WHAT IS EXPECTED: For every line in the data below that contains "client", copy the line.

DATASET RECORDS Block Start

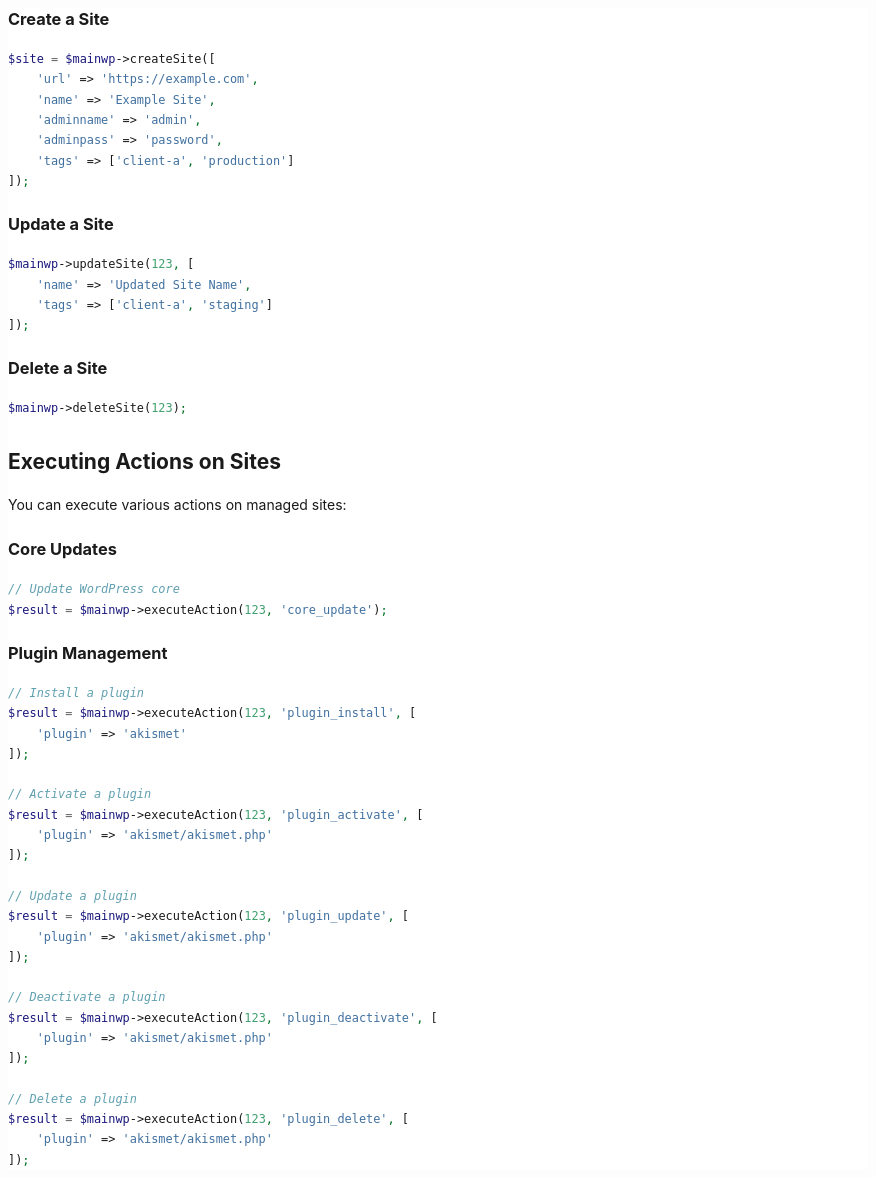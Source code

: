 ### Create a Site

```php
$site = $mainwp->createSite([
    'url' => 'https://example.com',
    'name' => 'Example Site',
    'adminname' => 'admin',
    'adminpass' => 'password',
    'tags' => ['client-a', 'production']
]);
```

### Update a Site

```php
$mainwp->updateSite(123, [
    'name' => 'Updated Site Name',
    'tags' => ['client-a', 'staging']
]);
```

### Delete a Site

```php
$mainwp->deleteSite(123);
```

## Executing Actions on Sites

You can execute various actions on managed sites:

### Core Updates

```php
// Update WordPress core
$result = $mainwp->executeAction(123, 'core_update');
```

### Plugin Management

```php
// Install a plugin
$result = $mainwp->executeAction(123, 'plugin_install', [
    'plugin' => 'akismet'
]);

// Activate a plugin
$result = $mainwp->executeAction(123, 'plugin_activate', [
    'plugin' => 'akismet/akismet.php'
]);

// Update a plugin
$result = $mainwp->executeAction(123, 'plugin_update', [
    'plugin' => 'akismet/akismet.php'
]);

// Deactivate a plugin
$result = $mainwp->executeAction(123, 'plugin_deactivate', [
    'plugin' => 'akismet/akismet.php'
]);

// Delete a plugin
$result = $mainwp->executeAction(123, 'plugin_delete', [
    'plugin' => 'akismet/akismet.php'
]);
```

DATASET RECORDS Block End

FINISHED TASK:
    'tags' => ['client-a', 'production']
    'tags' => ['client-a', 'staging']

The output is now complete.